Un’altra perla della mostra è il “Martirio di sant’Orsola”, proveniente dalla collezione Intesa Sanpaolo e abitualmente custodito alle Gallerie d’Italia di Napoli. In occasione della mostra, l’opera è stata sottoposta a un accurato lavoro di pulitura che ha portato alla luce tre nuove figure, da tempo scomparse alla vista: un soldato, un armigero con l’elmo e un pellegrino. Dettagli che aprono nuove interpretazioni e gettano una luce inedita sull’ultimo, dolente testamento pittorico del Merisi.

Il successo della mostra è stato amplificato anche da un’operazione culturale e mediatica che ha fatto il pieno di ascolti: la serata speciale su Rai 1, intitolata Bolle per Caravaggio, trasmessa in prima serata il 23 marzo. In uno spettacolo che ha intrecciato danza, narrazione, musica e arte, Roberto Bolle ha portato in scena – letteralmente – la tensione, l’estasi e il tormento delle opere caravaggesche.

Sul palco, Bolle ha danzato tra videoproiezioni ingigantite dei quadri, accompagnato da testi poetici ispirati alla vita dell’artista. Un esperimento audace che ha superato i 3 milioni di telespettatori, dimostrando ancora una volta quanto Caravaggio parli anche all’oggi, tra corpo e spirito, bellezza e contraddizione. «Mi sono chiesto cosa potesse voler dire danzare Caravaggio – ha detto Bolle in conferenza stampa. – E la risposta è stata: portare sulla scena la sua lotta.

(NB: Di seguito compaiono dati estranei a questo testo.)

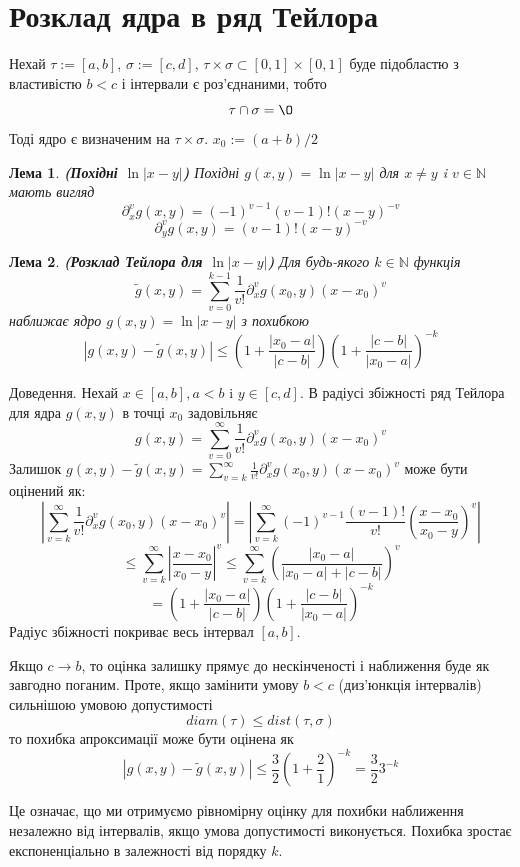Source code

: \documentclass[12pt]{report}
\begin{document}
	\section{Розклад ядра в ряд Тейлора}
	\hspace{0.8cm}Нехай $\tau:=[a,b]$, $\sigma:=[c,d]$, $\tau\times\sigma\subset[0,1]\times[0,1]$ буде підобластю з властивістю $b<c$ і інтервали є роз'єднаними, тобто $$\tau\cap\sigma=\O$$
	Тоді ядро є визначеним на $\tau\times\sigma$. $x_0:=(a+b)/2$
	\newtheorem{Lem}{Лема}[chapter]
	\begin{Lem}
		{\bf (Похідні $\ln|x-y|$)} Похідні $g(x,y)=\ln|x-y|$ для $x\not=y$ i $v\in \mathbb{N}$ мають вигляд
		$$\partial^v_xg(x,y)=(-1)^{v-1}(v-1)!(x-y)^{-v}$$
		$$\partial^v_yg(x,y)=(v-1)!(x-y)^{-v}$$
	\end{Lem}
	\begin{Lem}
	{\bf (Розклад Тейлора для $\ln|x-y|$)} Для будь-якого $k\in \mathbb{N}$ функція 
	$$\tilde{g}(x,y)=\sum_{v=0}^{k-1}\frac{1}{v!}\partial^v_xg(x_0,y)(x-x_0)^v$$
	наближає ядро $g(x,y)=\ln|x-y|$ з похибкою
	$$|g(x,y)-\tilde{g}(x,y)|\le(1+\frac{|x_0-a|}{|c-b|})(1+\frac{|c-b|}{|x_0-a|})^{-k}$$
	\end{Lem}
	 Доведення. Нехай $x\in [a,b],a<b$ i $y\in [c,d]$. В радіусі збіжностi ряд Тейлора для ядра $g(x,y)$ в точці $x_0$ задовільняє $$g(x,y)=\sum_{v=0}^{\infty}\frac{1}{v!}\partial^v_xg(x_0,y)(x-x_0)^v$$
	Залишок $g(x,y)-\tilde{g}(x,y)=\sum_{v=k}^{\infty}\frac{1}{v!}\partial^v_xg(x_0,y)(x-x_0)^v$ може бути оцінений як:
	$$|\sum_{v=k}^{\infty}\frac{1}{v!}\partial^v_xg(x_0,y)(x-x_0)^v|= |\sum_{v=k}^{\infty}(-1)^{v-1}\frac{(v-1)!}{v!}\genfrac{(}{)}{1pt}{0}{x-x_0}{x_0-y}^v|$$
	$$\le \sum_{v=k}^{\infty}|\frac{x-x_0}{x_0-y}|^v\le\sum_{v=k}^{\infty}\genfrac{(}{)}{1pt}{0}{|x_0-a|}{|x_0-a|+|c-b|}^v $$
	$$=(1+\frac{|x_0-a|}{|c-b|})(1+\frac{|c-b|}{|x_0-a|})^{-k}$$
	\newline Радіус збіжності покриває весь інтервал $[a,b]$. 
	\newline
	\par Якщо $c\rightarrow b$, то оцінка залишку прямує до нескінченості і наближення буде як завгодно поганим. Проте, якщо замінити умову $b<c$ (диз'юнкція інтервалів) сильнішою умовою допустимості
	$$diam(\tau)\le dist(\tau,\sigma)$$
	то похибка апроксимації може бути оцінена як 
	$$|g(x,y)-\tilde{g}(x,y)|\le\frac{3}{2}(1+\frac{2}{1})^{-k}=\frac{3}{2}3^{-k}$$
	\par Це означає, що ми отримуємо рівномірну оцінку для похибки наближення незалежно від інтервалів, якщо умова допустимості виконується. Похибка зростає експоненціально в залежності від порядку $k$.
\end{document}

La lotta tra luce e buio, tra carne e fede, tra dannazione e speranza. È questo che il suo pennello ci racconta. E il corpo, come la pittura, può raccontarlo».

L’entusiasmo che ruota intorno a Caravaggio 2025 è la dimostrazione di quanto l’arte possa ancora essere centrale nel nostro tempo. Non solo come esperienza estetica, ma come riflessione sull’umano, sulle sue fragilità e i suoi abissi.

Caravaggio, con la sua vita da fuggiasco, i suoi omicidi, i suoi silenzi, continua a parlarci. Ed è paradossalmente proprio il suo dolore a farci sentire meno soli.

Il direttore delle Gallerie Barberini Corsini, Thomas Clement Salomon, non ha dubbi: «ci vorranno decenni per rivedere una mostra del genere. Abbiamo riunito opere disperse in collezioni private, musei stranieri, persino quadri dimenticati. È il tributo che Roma doveva a uno dei suoi figli più complessi. Un figlio che ci ha insegnato, forse più di chiunque altro, che l’ombra è necessaria per vedere la luce».